The data in Table 3a show a classification accuracy of just over 80% (for AdaBoost and kNN). This is not excellent, as for figure identification, but pretty good given the likely noisiness of the internet data and the complete novelty of the tool (i.e., 1st issue of “SentiArt” without any revisions yet). The rank scores for the seven predictors in Table 3b are interesting because they suggest features that played a major or minor role in this multivariate classification and point to potential weaknesses of the computational model. According to both the Information Gain Ratio and χ² scores (both implemented in Orange) arousal and extraversion were vital predictors, followed by Neuroticism/Emotional Instability and Openness/Intellect.
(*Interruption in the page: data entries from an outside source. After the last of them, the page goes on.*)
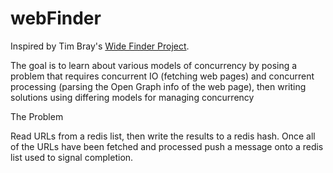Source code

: webFinder
=========

Inspired by Tim Bray's [Wide Finder Project](https://www.tbray.org/ongoing/When/200x/2008/05/01/Wide-Finder-2).

The goal is to learn about various models of concurrency by posing a problem that requires concurrent IO (fetching web pages) and concurrent processing (parsing the Open Graph info of the web page), then writing solutions using differing models for managing concurrency

The Problem

Read URLs from a redis list, then write the results to a redis hash. Once all of the URLs have been fetched and processed push a message onto a redis list used to signal completion. 
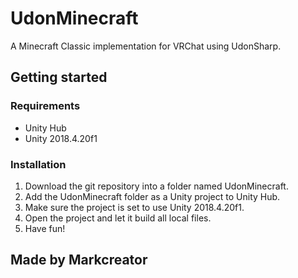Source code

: # UdonMinecraft
A Minecraft Classic implementation for VRChat using UdonSharp.

## Getting started

### Requirements
- Unity Hub
- Unity 2018.4.20f1

### Installation
1. Download the git repository into a folder named UdonMinecraft.
2. Add the UdonMinecraft folder as a Unity project to Unity Hub.
3. Make sure the project is set to use Unity 2018.4.20f1.
2. Open the project and let it build all local files.
3. Have fun!

## Made by Markcreator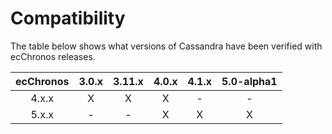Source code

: # Compatibility


The table below shows what versions of Cassandra have been verified with ecChronos releases. 

| ecChronos  | 3.0.x | 3.11.x | 4.0.x | 4.1.x | 5.0-alpha1 |
|:----------:|:-----:|:------:|:-----:|:-----:|:----------:|
|   4.x.x    |   X   |   X    |   X   |   -   |     -      |
|   5.x.x    |   -   |   -    |   X   |   X   |     X      |
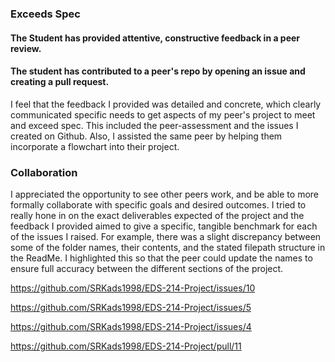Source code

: ### Exceeds Spec

#### The Student has provided attentive, constructive feedback in a peer review. 

#### The student has contributed to a peer's repo by opening an issue and creating a pull request. 

I feel that the feedback I provided was detailed and concrete, which clearly communicated specific needs to get aspects of my peer's project to meet and exceed spec. This included the peer-assessment and the issues I created on Github. Also, I assisted the same peer by helping them incorporate a flowchart into their project.

### Collaboration

I appreciated the opportunity to see other peers work, and be able to more formally collaborate with specific goals and desired outcomes. I tried to really hone in on the exact deliverables expected of the project and the feedback I provided aimed to give a specific, tangible benchmark for each of the issues I raised. For example, there was a slight discrepancy between some of the folder names, their contents, and the stated filepath structure in the ReadMe. I highlighted this so that the peer could update the names to ensure full accuracy between the different sections of the project.

<https://github.com/SRKads1998/EDS-214-Project/issues/10>

<https://github.com/SRKads1998/EDS-214-Project/issues/5>

<https://github.com/SRKads1998/EDS-214-Project/issues/4>

<https://github.com/SRKads1998/EDS-214-Project/pull/11>
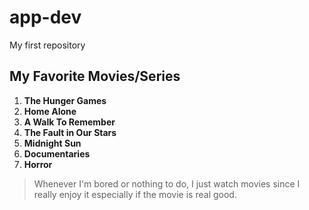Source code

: # app-dev
My first repository
## My Favorite Movies/Series
1. **The Hunger Games**
2. **Home Alone**
3. **A Walk To Remember**
4. **The Fault in Our Stars**
5. **Midnight Sun**
6. **Documentaries**
7. **Horror**
   
> Whenever I'm bored or nothing to do, I just watch movies since I really enjoy it especially if the movie is real good.
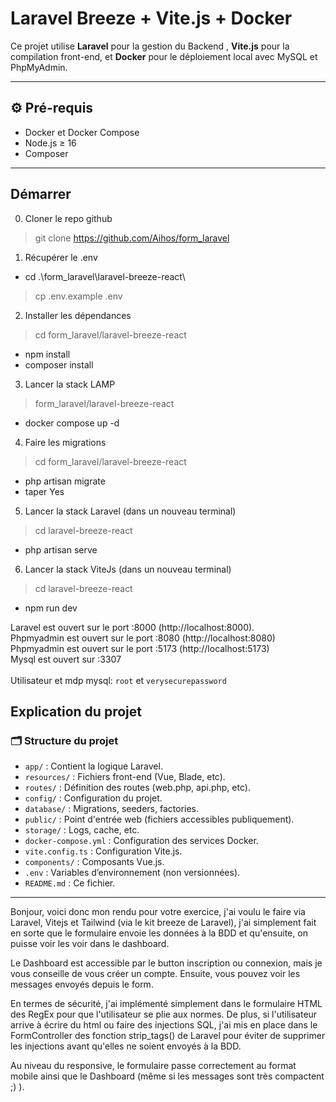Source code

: # Laravel Breeze + Vite.js + Docker

Ce projet utilise **Laravel** pour la gestion du Backend , **Vite.js** pour la compilation front-end, et **Docker** pour le déploiement local avec MySQL et PhpMyAdmin.

---

## ⚙️ Pré-requis

- Docker et Docker Compose
- Node.js ≥ 16
- Composer

---
## Démarrer

0. Cloner le repo github
> git clone https://github.com/Aihos/form_laravel

1. Récupérer le .env
- cd .\form_laravel\laravel-breeze-react\
> cp .env.example .env

2. Installer les dépendances
> cd form_laravel/laravel-breeze-react
- npm install
- composer install

3. Lancer la stack LAMP
>  form_laravel/laravel-breeze-react
- docker compose up -d

4. Faire les migrations
> cd  form_laravel/laravel-breeze-react
-  php artisan migrate
- taper Yes



5. Lancer la stack Laravel (dans un nouveau terminal)
> cd laravel-breeze-react
- php artisan serve

6. Lancer la stack ViteJs (dans un nouveau terminal)
> cd laravel-breeze-react
- npm run dev


Laravel est ouvert sur le port :8000 (http://localhost:8000).\
Phpmyadmin est ouvert sur le port :8080 (http://localhost:8080)\
Phpmyadmin est ouvert sur le port :5173 (http://localhost:5173)\
Mysql est ouvert sur :3307\
\
Utilisateur et mdp mysql: `root` et `verysecurepassword`



## Explication du projet


### 🗂️ Structure du projet

- `app/` : Contient la logique Laravel.
- `resources/` : Fichiers front-end (Vue, Blade, etc).
- `routes/` : Définition des routes (web.php, api.php, etc).
- `config/` : Configuration du projet.
- `database/` : Migrations, seeders, factories.
- `public/` : Point d'entrée web (fichiers accessibles publiquement).
- `storage/` : Logs, cache, etc.
- `docker-compose.yml` : Configuration des services Docker.
- `vite.config.ts` : Configuration Vite.js.
- `components/` : Composants Vue.js.
- `.env` : Variables d’environnement (non versionnées).
- `README.md` : Ce fichier.

---
Bonjour, voici donc mon rendu pour votre exercice, j'ai voulu le faire via Laravel, Vitejs et Tailwind (via le kit breeze de Laravel), j'ai simplement fait en sorte que le formulaire envoie les données à la BDD et qu'ensuite, on puisse voir les voir dans le dashboard. 

Le Dashboard est accessible par le button inscription ou connexion, mais je vous conseille de vous créer un compte. Ensuite, vous pouvez voir les messages envoyés depuis le form.

En termes de sécurité, j'ai implémenté simplement dans le formulaire HTML des RegEx pour que l'utilisateur se plie aux normes. De plus, si l'utilisateur arrive à écrire du html ou faire des injections SQL, j'ai mis en place dans le FormController des fonction strip_tags() de Laravel pour éviter de supprimer les injections avant qu'elles ne soient envoyés à la BDD.

Au niveau du responsive, le formulaire passe correctement au format mobile ainsi que le Dashboard (même si les messages sont très compactent ;) ).



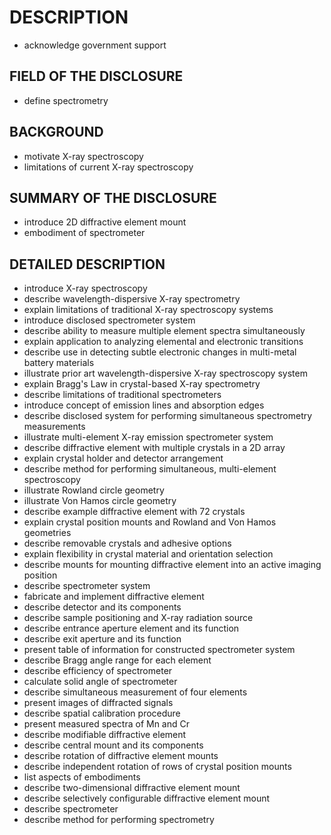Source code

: # DESCRIPTION

- acknowledge government support

## FIELD OF THE DISCLOSURE

- define spectrometry

## BACKGROUND

- motivate X-ray spectroscopy
- limitations of current X-ray spectroscopy

## SUMMARY OF THE DISCLOSURE

- introduce 2D diffractive element mount
- embodiment of spectrometer

## DETAILED DESCRIPTION

- introduce X-ray spectroscopy
- describe wavelength-dispersive X-ray spectrometry
- explain limitations of traditional X-ray spectroscopy systems
- introduce disclosed spectrometer system
- describe ability to measure multiple element spectra simultaneously
- explain application to analyzing elemental and electronic transitions
- describe use in detecting subtle electronic changes in multi-metal battery materials
- illustrate prior art wavelength-dispersive X-ray spectroscopy system
- explain Bragg's Law in crystal-based X-ray spectrometry
- describe limitations of traditional spectrometers
- introduce concept of emission lines and absorption edges
- describe disclosed system for performing simultaneous spectrometry measurements
- illustrate multi-element X-ray emission spectrometer system
- describe diffractive element with multiple crystals in a 2D array
- explain crystal holder and detector arrangement
- describe method for performing simultaneous, multi-element spectroscopy
- illustrate Rowland circle geometry
- illustrate Von Hamos circle geometry
- describe example diffractive element with 72 crystals
- explain crystal position mounts and Rowland and Von Hamos geometries
- describe removable crystals and adhesive options
- explain flexibility in crystal material and orientation selection
- describe mounts for mounting diffractive element into an active imaging position
- describe spectrometer system
- fabricate and implement diffractive element
- describe detector and its components
- describe sample positioning and X-ray radiation source
- describe entrance aperture element and its function
- describe exit aperture and its function
- present table of information for constructed spectrometer system
- describe Bragg angle range for each element
- describe efficiency of spectrometer
- calculate solid angle of spectrometer
- describe simultaneous measurement of four elements
- present images of diffracted signals
- describe spatial calibration procedure
- present measured spectra of Mn and Cr
- describe modifiable diffractive element
- describe central mount and its components
- describe rotation of diffractive element mounts
- describe independent rotation of rows of crystal position mounts
- list aspects of embodiments
- describe two-dimensional diffractive element mount
- describe selectively configurable diffractive element mount
- describe spectrometer
- describe method for performing spectrometry

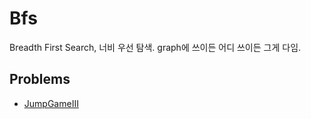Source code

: # Bfs

Breadth First Search, 너비 우선 탐색. graph에 쓰이든 어디 쓰이든 그게 다임.

## Problems

- [JumpGameIII](./leetcode/JumpGameIII.cpp)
The other three predictors played only minor roles here. Thus, one feature from the emotional figure profile (arousal) and one from the “pseudo-big5” figure personality profile (extraversion) stand out in this exploratory binary classification. Basically, figures with high arousal (and neuroticism) scores have a high likelihood of being “bad,” while figures with a high extraversion (emotion potential and openness) score tend to be “good” characters. The features agreeableness, conscientiousness and valence did not help much in the present classification. Fine tuning of the VSM (e.g., increasing dimensionality) and/or label lists [e.g., using different labels or only labels that have a maximum “confidence”; cf. Turney and Littman's (2003)] may improve their classification strength, as might chosing another sample of figures from “Harry Potter” (e.g., only those that occur with a certain frequency). Before carrying out such fine-tuning studies, however, collecting empirical data is a priority from the neurocognitive poetics perspective.

TABLE 3

Table 3. Results of the binary figure classification (“good” vs. “bad”); (A) F1 Scores for seven classifiers (stratified 10-fold cross-validation) with eight predictors (100 figures); (B) Rank scores of the importance of each of eight features.

Discussion

In sum, applying the empirically validated techniques developed for SA of texts (study 1) to fiction characters (study 2) produced some interesting results with plausible face validity, high-accuracy identification of 100 figures and a decent classification accuracy regarding “goodness” of character data for those figures sampled from the internet. The emotional figure profiles and figure personality profiles of seven main characters from Harry Potter appear to have sufficient face validity to justify future empirical studies and cross-validation by experts. If replicated with other texts and figures this advanced SA opens numerous possibilities for research in digital literary studies, neurocognitive poetics, applied reading research, and other fields.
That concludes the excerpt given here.